Tech

Method teaches generative AI models to locate personalized objects

Published

6 months ago

October 16, 2025

Method teaches generative AI models to locate personalized objects

In-context personalized localization involves localizing object instances present in a scene (or query image) similar to the object presented as an in-context example. In this setting, the input to the model is a category name, in-context image, bounding box coordinates, and a query image. The model is tasked with localizing the same category of interest (presented as an in-context example) in the query image. Here, we visualize a few inputs and outputs from various VLMs highlighting that our fine-tuned model better captures the information in the in-context image. Credit: arXiv (2024). DOI: 10.48550/arxiv.2411.13317

Say a person takes their French Bulldog, Bowser, to the dog park. Identifying Bowser as he plays among the other canines is easy for the dog owner to do while onsite.

But if someone wants to use a generative AI model like GPT-5 to monitor their pet while they are at work, the model could fail at this basic task. Vision-language models like GPT-5 often excel at recognizing general objects, like a dog, but they perform poorly at locating personalized objects, like Bowser the French Bulldog.

To address this shortcoming, researchers from MIT and the MIT-IBM Watson AI Lab have introduced a new training method that teaches vision-language models to localize personalized objects in a scene.

Their method uses carefully prepared video-tracking data in which the same object is tracked across multiple frames. They designed the dataset so the model must focus on contextual clues to identify the personalized object, rather than relying on knowledge it previously memorized.

When given a few example images showing a personalized object, like someone’s pet, the retrained model is better able to identify the location of that same pet in a new image.

Models retrained with their method outperformed state-of-the-art systems at this task. Importantly, their technique leaves the rest of the model’s general abilities intact.

This new approach could help future AI systems track specific objects across time, like a child’s backpack, or localize objects of interest, such as a species of animal in ecological monitoring. It could also aid in the development of AI-driven assistive technologies that help visually impaired users find certain items in a room.

“Ultimately, we want these models to be able to learn from context, just like humans do. If a model can do this well, rather than retraining it for each new task, we could just provide a few examples and it would infer how to perform the task from that context. This is a very powerful ability,” says Jehanzeb Mirza, an MIT postdoc and senior author of a paper on this technique posted to the arXiv preprint server.
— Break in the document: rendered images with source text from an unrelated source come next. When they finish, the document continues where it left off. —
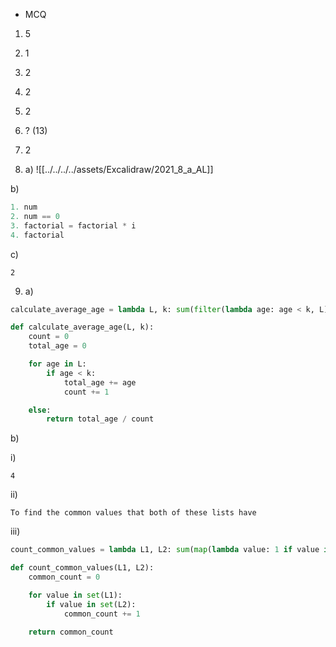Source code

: - MCQ
1. 5
2. 1
3. 2
4. 2
5. 2
6. ? (13)
7. 2

8. a)
![[../../../../assets/Excalidraw/2021_8_a_AL]]

b)

```python
1. num
2. num == 0
3. factorial = factorial * i
4. factorial
```

c)

```
2
```

9. a)

```python
calculate_average_age = lambda L, k: sum(filter(lambda age: age < k, L)) / len(list(filter(lambda age: age < k, L)))
```

```python
def calculate_average_age(L, k):
    count = 0
    total_age = 0

    for age in L:
        if age < k:
            total_age += age
            count += 1

    else:
        return total_age / count
```
b)

i)
```
4
```

ii) 

```
To find the common values that both of these lists have
```

iii)

```python
count_common_values = lambda L1, L2: sum(map(lambda value: 1 if value in set(L2) else 0, set(L1)))
```

```python
def count_common_values(L1, L2):
    common_count = 0

    for value in set(L1):
        if value in set(L2):
            common_count += 1

    return common_count
```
Mirza is joined on the paper by co-lead authors Sivan Doveh, a graduate student at Weizmann Institute of Science; and Nimrod Shabtay, a researcher at IBM Research; James Glass, a senior research scientist and the head of the Spoken Language Systems Group in the MIT Computer Science and Artificial Intelligence Laboratory (CSAIL); and others. The work will be presented at the International Conference on Computer Vision (ICCV 2025), held Oct 19–23 in Honolulu, Hawai’i.

An unexpected shortcoming

Researchers have found that large language models (LLMs) can excel at learning from context. If they feed an LLM a few examples of a task, like addition problems, it can learn to answer new addition problems based on the context that has been provided.

A vision-language model (VLM) is essentially an LLM with a visual component connected to it, so the MIT researchers thought it would inherit the LLM’s in-context learning capabilities. But this is not the case.

“The research community has not been able to find a black-and-white answer to this particular problem yet. The bottleneck could arise from the fact that some visual information is lost in the process of merging the two components together, but we just don’t know,” Mirza says.

The researchers set out to improve VLMs abilities to do in-context localization, which involves finding a specific object in a new image. They focused on the data used to retrain existing VLMs for a new task, a process called fine-tuning.

Typical fine-tuning data are gathered from random sources and depict collections of everyday objects. One image might contain cars parked on a street, while another includes a bouquet of flowers.

“There is no real coherence in these data, so the model never learns to recognize the same object in multiple images,” he says.

To fix this problem, the researchers developed a new dataset by curating samples from existing video-tracking data. These data are video clips showing the same object moving through a scene, like a tiger walking across a grassland.

They cut frames from these videos and structured the dataset so each input would consist of multiple images showing the same object in different contexts, with example questions and answers about its location.

“By using multiple images of the same object in different contexts, we encourage the model to consistently localize that object of interest by focusing on the context,” Mirza explains.

Forcing the focus

But the researchers found that VLMs tend to cheat. Instead of answering based on context clues, they will identify the object using knowledge gained during pretraining.

For instance, since the model already learned that an image of a tiger and the label “tiger” are correlated, it could identify the tiger crossing the grassland based on this pretrained knowledge, instead of inferring from context.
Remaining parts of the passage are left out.